31 января 1901 г. состоялась премьера «Трех сестер». О. Л. Книппер и Вл. И. Немирович-Данченко телеграфировали Чехову о громадном успехе; в конце марта и М. Горький писал: «...«Три сестры» идут - изумительно! Лучше «Дяди Вани». Музыка, не игра» («Горький и Чехов», с. 90). Однако чувство неудовлетворенности спектаклем оставалось и у самих актеров, и частично у зрителей. Через письма к нему, через прессу Чехов тоже почувствовал эту неудовлетворенность. Перед следующим сезоном, в сентябре 1901 г., он сам провел несколько репетиций и бесед с актерами, стремясь, в частности, усилить оптимистичное, светлое звучание пьесы. В результате сложился спектакль, доставивший удовольствие даже взыскательному автору: «...«Три сестры» идут великолепно, с блеском, идут гораздо лучше, чем написана пьеса. Я прорежиссировал слегка, сделал кое-кому авторское внушение, и пьеса, как говорят, теперь идет лучше, чем в прошлый сезон», - писал он 24 сентября доктору Л. В. Средину в Ялту.

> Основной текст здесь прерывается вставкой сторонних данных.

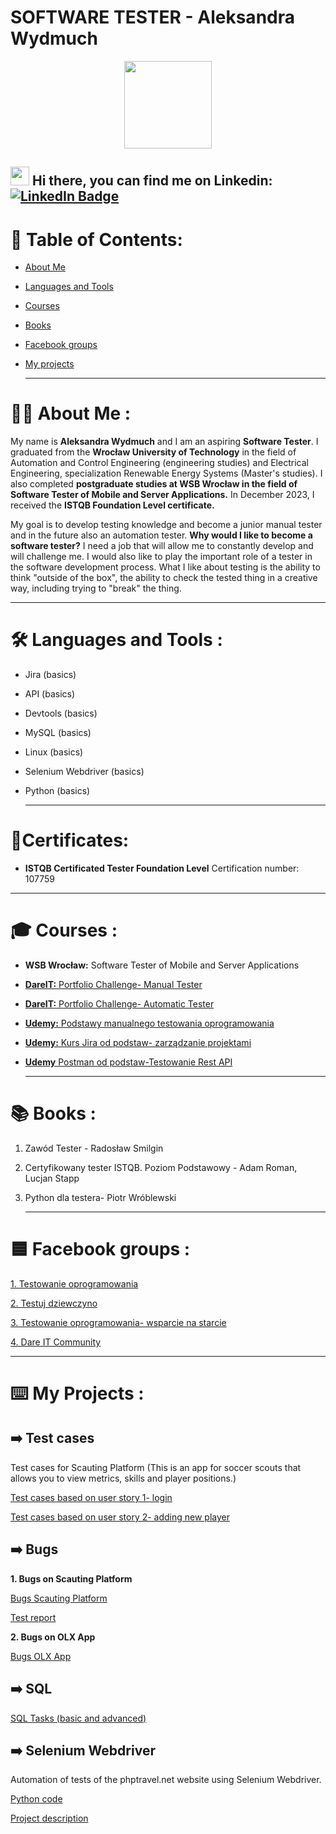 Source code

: # SOFTWARE TESTER - Aleksandra Wydmuch

<div id="header" align="center">
  <img src="https://media.giphy.com/media/Y34jqOCXhgEsqRLULa/giphy.gif" width="140"/>
</div>

  
 <h2>
  <img src="https://media.giphy.com/media/hvRJCLFzcasrR4ia7z/giphy.gif" width="30px"/>
   Hi there, you can find me on Linkedin: 
   <div id="badges">
  <a href="https://pl.linkedin.com/in/aleksandra-wydmuch">
    <img src="https://img.shields.io/badge/LinkedIn-blue?style=for-the-badge&logo=linkedin&logoColor=white" alt="LinkedIn Badge"/>
  </a>
</h2>

  # 📝 Table of Contents:
* [About Me](#about-me)
* [Languages and Tools](#languages-and-tools)
* [Courses](#courses)
* [Books](#books)
* [Facebook groups](#facebook-groups)
* [My projects](#my-projects)

  ---

# :woman_technologist: About Me :
  
  My name is **Aleksandra Wydmuch** and I am an aspiring **Software Tester**. I graduated from the **Wrocław University of Technology** in the field of   Automation and Control Engineering (engineering studies) and Electrical Engineering, specialization Renewable Energy Systems (Master's studies). I also completed **postgraduate studies at WSB Wrocław in the field of Software Tester of Mobile and Server Applications.** In December 2023, I received the **ISTQB Foundation Level certificate.**

My goal is to develop testing knowledge and become a junior manual tester and in the future also an automation tester. 
**Why would I like to become a software tester?** I need a job that will allow me to constantly develop and will challenge me. I would also like to play the important role of a tester in the software development process. What I like about testing is the ability to think "outside of the box", the ability to check the tested thing in a creative way, including trying to "break" the thing.

  ---

# :hammer_and_wrench: Languages and Tools :
 * Jira (basics)
 * API (basics)
 * Devtools (basics)
 * MySQL (basics)
 * Linux (basics)
 * Selenium Webdriver (basics)
 * Python (basics) 
  
    ---
# 🥇Certificates:   

  * **ISTQB Certificated Tester Foundation Level** Certification number: 107759

---
# 🎓 Courses : 
  * **WSB Wrocław:** Software Tester of Mobile and Server Applications 
  * [**DareIT:** Portfolio Challenge- Manual Tester](https://www.dareit.io/challenges/qa-manual-testing)
  * [**DareIT:** Portfolio Challenge- Automatic Tester](https://www.dareit.io/challenges/wstep-do-testow-automatycznych)
  * [**Udemy:** Podstawy manualnego testowania oprogramowania](https://www.udemy.com/course/kurs-testowania-oprogramowania/?couponCode=KEEPLEARNING)
  * [**Udemy:** Kurs Jira od podstaw- zarządzanie projektami](https://www.udemy.com/course/kurs-jira-od-podstaw-zarzadzanie-projektami/?kw=kurs+Jira+od&src=sac&couponCode=KEEPLEARNING)
  * [**Udemy** Postman od podstaw-Testowanie Rest API](https://www.udemy.com/course/postman-od-podstaw-testowanie-rest-api/?couponCode=KEEPLEARNING)
  
      ---
  
# 📚 Books : 
  1. Zawód Tester - Radosław Smilgin
  2. Certyfikowany tester ISTQB. Poziom Podstawowy - Adam Roman, Lucjan Stapp
  3. Python dla testera- Piotr Wróblewski
  
        ---
  
# 🟦 Facebook groups : 

  [1. Testowanie oprogramowania](https://www.facebook.com/groups/141683635854223)
  
  [2. Testuj dziewczyno](https://www.facebook.com/groups/514014750879165)
  
  [3. Testowanie oprogramowania- wsparcie na starcie](https://www.facebook.com/groups/417833158717454?hoisted_section_header_type=recently_seen&multi_permalinks=922755534891878)
  
  [4. Dare IT Community](https://www.facebook.com/groups/2029087700497738)
  
   ---
  
# ⌨️ My Projects :
 
 ## ➡️ Test cases
  Test cases for Scauting Platform (This is an app for soccer scouts that allows you to view metrics, skills and player positions.)
  
  [Test cases based on user story 1- login](https://drive.google.com/drive/folders/1b4ejLCryfdb8K9FMvOVeZSfjoPVc_Heu?usp=drive_link)
 
  [Test cases based on user story 2- adding new player](https://drive.google.com/drive/folders/1UIo68lJd5ASPIftWfAbAisSLobbtf03U?usp=drive_link)
  
  ## ➡️ Bugs 
 **1. Bugs on Scauting Platform** 
  
  [Bugs Scauting Platform](https://docs.google.com/spreadsheets/d/1S52Uq8oKFw8aQkvxeRAc96_uXJGvja0tZA1Gitp-yuU/edit?usp=drive_link)
  
  [Test report](https://docs.google.com/document/d/10FrAqNUED2g2QteEixXeDuzbrjEzMS6IsWJeUmGgHAA/edit?usp=drive_link)
  
 **2. Bugs on OLX App**
  
  [Bugs OLX App](https://docs.google.com/spreadsheets/d/1i28ax2TFhAKJHSJEqkT3xm_xIemu4t17nmkXsiB7mzU/edit?usp=drive_link)
  
  ## ➡️ SQL 
  
  [SQL Tasks (basic and advanced)](https://github.com/olawydmuch/SQL-tasks/blob/main/README.md)

 ## ➡️ Selenium Webdriver
  
  Automation of tests of the phptravel.net website using Selenium Webdriver.
  
  [Python code](https://drive.google.com/drive/folders/1A0VdW6uQmWENj7pU8F6aJapTYyBoknD1?usp=drive_link)
  
  [Project description](https://drive.google.com/file/d/1olSicMEGgpSySCAfAl6aI9kUjsCF7pD-/view?usp=drive_link)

Вишневый сад (стр. 616).- Новую пьесу Чехов задумал сразу после завершения «Трех сестер», и задумал ее как очень веселую комедию: «Следующая пьеса, какую я напишу, будет непременно смешная, очень смешная, по крайней мере по замыслу», - писал он О. Л. Книппер 7 марта 1901 г. В начале июня 1902 г. Чехов изложил К. С. Станиславскому первые наметки содержания будущей комедии. В том же июне он, в беседе с Е. П. Карповым о напряженной, предгрозовой обстановке в России, говорил: «Вот мне хотелось бы поймать это бодрое настроение... Написать пьесу... Бодрую пьесу... Может быть, и напишу... Очень интересно... Сколько силы, энергии, веры к народе... Прямо удивительно!..» («Чехов в воспоминаниях современников». М., Гослитиздат, 1952, с. 487).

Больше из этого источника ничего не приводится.